"Business can be a source of progressive change"
About this Quote
“Business can be a source of progressive change” is a deliberately modest sentence that tries to rescue commerce from its default reputation as the villain in every feel-good story. Jerry Greenfield, the Ben of Ben & Jerry’s, isn’t making a radical claim that markets automatically improve the world; he’s making a case for permission. The word “can” is the hinge: it acknowledges capitalism’s track record without surrendering to it, leaving room for agency, design, and choice.
The subtext is brand theology, but not the empty kind. Greenfield comes out of a very specific American moment: the rise of “social enterprise” and values-led consumer culture, where a pint of ice cream could double as a ballot. Ben & Jerry’s built an identity on fair trade sourcing, public stances on racial justice and climate, and a corporate structure meant to protect mission alongside profit. So the line functions as both aspiration and defense: don’t treat business as inherently extractive; treat it as a tool that reflects who’s holding it.

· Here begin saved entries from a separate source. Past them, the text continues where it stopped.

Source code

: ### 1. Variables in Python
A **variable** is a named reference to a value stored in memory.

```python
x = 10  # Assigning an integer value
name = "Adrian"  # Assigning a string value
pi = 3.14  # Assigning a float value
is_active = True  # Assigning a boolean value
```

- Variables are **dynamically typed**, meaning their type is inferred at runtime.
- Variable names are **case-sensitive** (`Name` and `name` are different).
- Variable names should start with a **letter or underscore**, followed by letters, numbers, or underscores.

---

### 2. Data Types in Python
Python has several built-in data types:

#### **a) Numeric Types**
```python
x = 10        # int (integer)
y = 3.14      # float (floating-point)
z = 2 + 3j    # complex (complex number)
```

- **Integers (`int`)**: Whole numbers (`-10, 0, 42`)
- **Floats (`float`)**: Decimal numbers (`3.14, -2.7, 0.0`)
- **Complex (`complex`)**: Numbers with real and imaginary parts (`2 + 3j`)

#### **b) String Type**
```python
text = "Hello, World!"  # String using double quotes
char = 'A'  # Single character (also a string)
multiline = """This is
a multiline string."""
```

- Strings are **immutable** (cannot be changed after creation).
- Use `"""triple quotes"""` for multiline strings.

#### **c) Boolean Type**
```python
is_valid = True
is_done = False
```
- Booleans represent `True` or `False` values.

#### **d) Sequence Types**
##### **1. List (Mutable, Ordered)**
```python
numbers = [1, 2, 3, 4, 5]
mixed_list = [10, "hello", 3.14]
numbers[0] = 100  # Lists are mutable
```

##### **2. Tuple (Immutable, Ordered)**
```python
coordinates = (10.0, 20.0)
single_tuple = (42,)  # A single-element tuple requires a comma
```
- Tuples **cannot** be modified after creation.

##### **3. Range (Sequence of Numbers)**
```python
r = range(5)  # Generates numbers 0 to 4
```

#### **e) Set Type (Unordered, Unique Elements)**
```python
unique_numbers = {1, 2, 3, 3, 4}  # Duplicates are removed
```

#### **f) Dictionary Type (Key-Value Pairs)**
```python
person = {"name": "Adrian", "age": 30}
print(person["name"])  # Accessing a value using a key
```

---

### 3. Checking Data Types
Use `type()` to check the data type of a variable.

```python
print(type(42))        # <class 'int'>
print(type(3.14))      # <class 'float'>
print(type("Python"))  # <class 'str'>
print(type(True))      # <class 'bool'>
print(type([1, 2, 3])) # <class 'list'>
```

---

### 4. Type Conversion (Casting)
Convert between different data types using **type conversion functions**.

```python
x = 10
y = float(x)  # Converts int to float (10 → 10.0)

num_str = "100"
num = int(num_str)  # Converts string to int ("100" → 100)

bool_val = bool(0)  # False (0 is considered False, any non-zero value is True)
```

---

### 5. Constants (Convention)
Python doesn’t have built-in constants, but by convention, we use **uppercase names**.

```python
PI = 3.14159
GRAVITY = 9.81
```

It also quietly shifts responsibility onto the people inside companies, not just regulators or activists outside them. That’s why it works rhetorically: it invites listeners to imagine progress not as a sacrifice businesses begrudgingly make, but as a competitive advantage, a culture, a supply chain, a governance choice. Of course, “progressive change” is vague enough to be co-opted, which is the risk baked into the pitch. Greenfield’s intent is to keep the promise tethered to practice: if business can, then business must prove it.
The subtext is brand theology, but not the empty kind. Greenfield comes out of a very specific American moment: the rise of “social enterprise” and values-led consumer culture, where a pint of ice cream could double as a ballot. Ben & Jerry’s built an identity on fair trade sourcing, public stances on racial justice and climate, and a corporate structure meant to protect mission alongside profit. So the line functions as both aspiration and defense: don’t treat business as inherently extractive; treat it as a tool that reflects who’s holding it.
It also quietly shifts responsibility onto the people inside companies, not just regulators or activists outside them. That’s why it works rhetorically: it invites listeners to imagine progress not as a sacrifice businesses begrudgingly make, but as a competitive advantage, a culture, a supply chain, a governance choice. Of course, “progressive change” is vague enough to be co-opted, which is the risk baked into the pitch. Greenfield’s intent is to keep the promise tethered to practice: if business can, then business must prove it.